No shows are a part of the business. I often keep repeating the phrase “yes, I went to college” as I stand in the driveway of a home, staring at it, wondering if I can do some sort of Schopenhaur exercise to manifest a human being, preferably the owner, to answer the door or the phone. And the guy from this morning’s no show did indeed call me back, a half hour after I drove away, to let me know he was in fact home, but didn’t hear the door, phone or whimpering broker in the yard because…
…wait for it…
He was in the shower. At 11am on Tuesday, August 16, 2011, the man was inspired to pursue his hygiene at the very moment we were supposed to talk about the possible sale of his home. This is not the first person I have inspired to get soaked at the time they were scheduled to meet with me. It is somewhat common. I don’t know why. I really don’t. I remember back in college I had a strange talent for inspiring co-eds to empty their bladder at social events.
“Hi, I’m Phil”
“Hi Phil, dying to pee. I’ll be RIGHT BACK.”
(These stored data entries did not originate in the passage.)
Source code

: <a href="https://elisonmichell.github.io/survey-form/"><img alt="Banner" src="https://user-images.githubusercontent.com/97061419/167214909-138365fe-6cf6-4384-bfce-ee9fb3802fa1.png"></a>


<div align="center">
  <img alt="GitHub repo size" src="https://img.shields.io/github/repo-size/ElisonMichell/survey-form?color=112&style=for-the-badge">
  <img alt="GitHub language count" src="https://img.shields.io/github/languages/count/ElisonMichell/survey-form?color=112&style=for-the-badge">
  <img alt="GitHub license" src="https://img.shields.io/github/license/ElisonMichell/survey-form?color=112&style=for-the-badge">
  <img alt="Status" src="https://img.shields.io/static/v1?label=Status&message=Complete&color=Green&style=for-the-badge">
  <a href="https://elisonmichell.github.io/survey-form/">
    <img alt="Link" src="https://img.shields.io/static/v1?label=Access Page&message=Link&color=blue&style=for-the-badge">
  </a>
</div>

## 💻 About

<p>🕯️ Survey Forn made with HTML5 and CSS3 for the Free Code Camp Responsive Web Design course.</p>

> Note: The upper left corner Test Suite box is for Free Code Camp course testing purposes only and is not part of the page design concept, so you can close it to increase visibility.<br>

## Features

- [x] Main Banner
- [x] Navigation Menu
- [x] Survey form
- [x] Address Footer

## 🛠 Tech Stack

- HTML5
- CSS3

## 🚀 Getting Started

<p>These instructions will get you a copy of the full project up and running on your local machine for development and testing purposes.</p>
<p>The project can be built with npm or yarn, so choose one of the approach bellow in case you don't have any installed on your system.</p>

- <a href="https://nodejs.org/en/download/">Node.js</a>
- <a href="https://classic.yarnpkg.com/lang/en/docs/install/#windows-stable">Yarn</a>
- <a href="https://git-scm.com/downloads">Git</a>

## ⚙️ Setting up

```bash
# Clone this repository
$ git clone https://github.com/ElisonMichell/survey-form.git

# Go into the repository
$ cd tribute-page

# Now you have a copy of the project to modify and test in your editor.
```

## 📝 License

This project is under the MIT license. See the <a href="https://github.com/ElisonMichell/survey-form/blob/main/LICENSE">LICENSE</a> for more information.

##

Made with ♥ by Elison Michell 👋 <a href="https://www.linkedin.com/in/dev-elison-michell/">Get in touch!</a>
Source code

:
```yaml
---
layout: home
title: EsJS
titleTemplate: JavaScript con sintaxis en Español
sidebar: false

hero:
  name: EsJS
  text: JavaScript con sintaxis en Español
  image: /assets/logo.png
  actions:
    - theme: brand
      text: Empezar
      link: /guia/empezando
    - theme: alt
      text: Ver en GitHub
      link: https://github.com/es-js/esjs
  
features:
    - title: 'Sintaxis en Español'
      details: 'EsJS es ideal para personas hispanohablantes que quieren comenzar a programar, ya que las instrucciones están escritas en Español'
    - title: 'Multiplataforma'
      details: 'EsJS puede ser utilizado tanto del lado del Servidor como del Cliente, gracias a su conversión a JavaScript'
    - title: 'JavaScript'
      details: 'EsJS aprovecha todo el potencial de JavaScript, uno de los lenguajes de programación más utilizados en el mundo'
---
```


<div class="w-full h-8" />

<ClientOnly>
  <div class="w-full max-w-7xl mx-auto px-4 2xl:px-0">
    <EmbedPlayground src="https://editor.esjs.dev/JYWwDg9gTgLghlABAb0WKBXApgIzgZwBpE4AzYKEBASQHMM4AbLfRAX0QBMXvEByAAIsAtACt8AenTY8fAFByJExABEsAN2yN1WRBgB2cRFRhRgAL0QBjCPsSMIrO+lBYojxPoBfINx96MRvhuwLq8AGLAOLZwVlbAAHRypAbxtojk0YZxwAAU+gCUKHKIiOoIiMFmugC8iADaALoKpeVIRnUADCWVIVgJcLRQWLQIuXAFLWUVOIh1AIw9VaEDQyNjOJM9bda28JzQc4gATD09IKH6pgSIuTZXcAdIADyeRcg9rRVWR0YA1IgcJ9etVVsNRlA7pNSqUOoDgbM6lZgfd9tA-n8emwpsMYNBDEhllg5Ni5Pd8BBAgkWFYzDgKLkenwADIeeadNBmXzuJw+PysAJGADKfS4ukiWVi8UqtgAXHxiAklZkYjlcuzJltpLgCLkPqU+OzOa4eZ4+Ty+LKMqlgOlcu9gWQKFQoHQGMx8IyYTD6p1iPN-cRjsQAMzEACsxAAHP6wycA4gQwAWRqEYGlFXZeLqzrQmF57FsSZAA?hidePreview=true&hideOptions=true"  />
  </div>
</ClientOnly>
Damn I was good. I never figured out how to monetize the Gift.
Is there something about me that makes people want to shower (my poor self esteem!)? Or, conversely, are people so honored to meet with me that they must anoint themselves with cleansers and bath oils in anticipation of our meeting, even to the exclusion of punctuality? And why is the likelihood of a no-show, shower-related or otherwise, so bloody proportional to the distance I travelled and the hoops I jumped through to fit them in my schedule to start with?
I hate no shows. I would rather meet with a person overdue for their daily shower than not meet with them at all. Is it possible that they are fibbing to cover that they were asleep, otherwise occupied, or forgot? Is it me?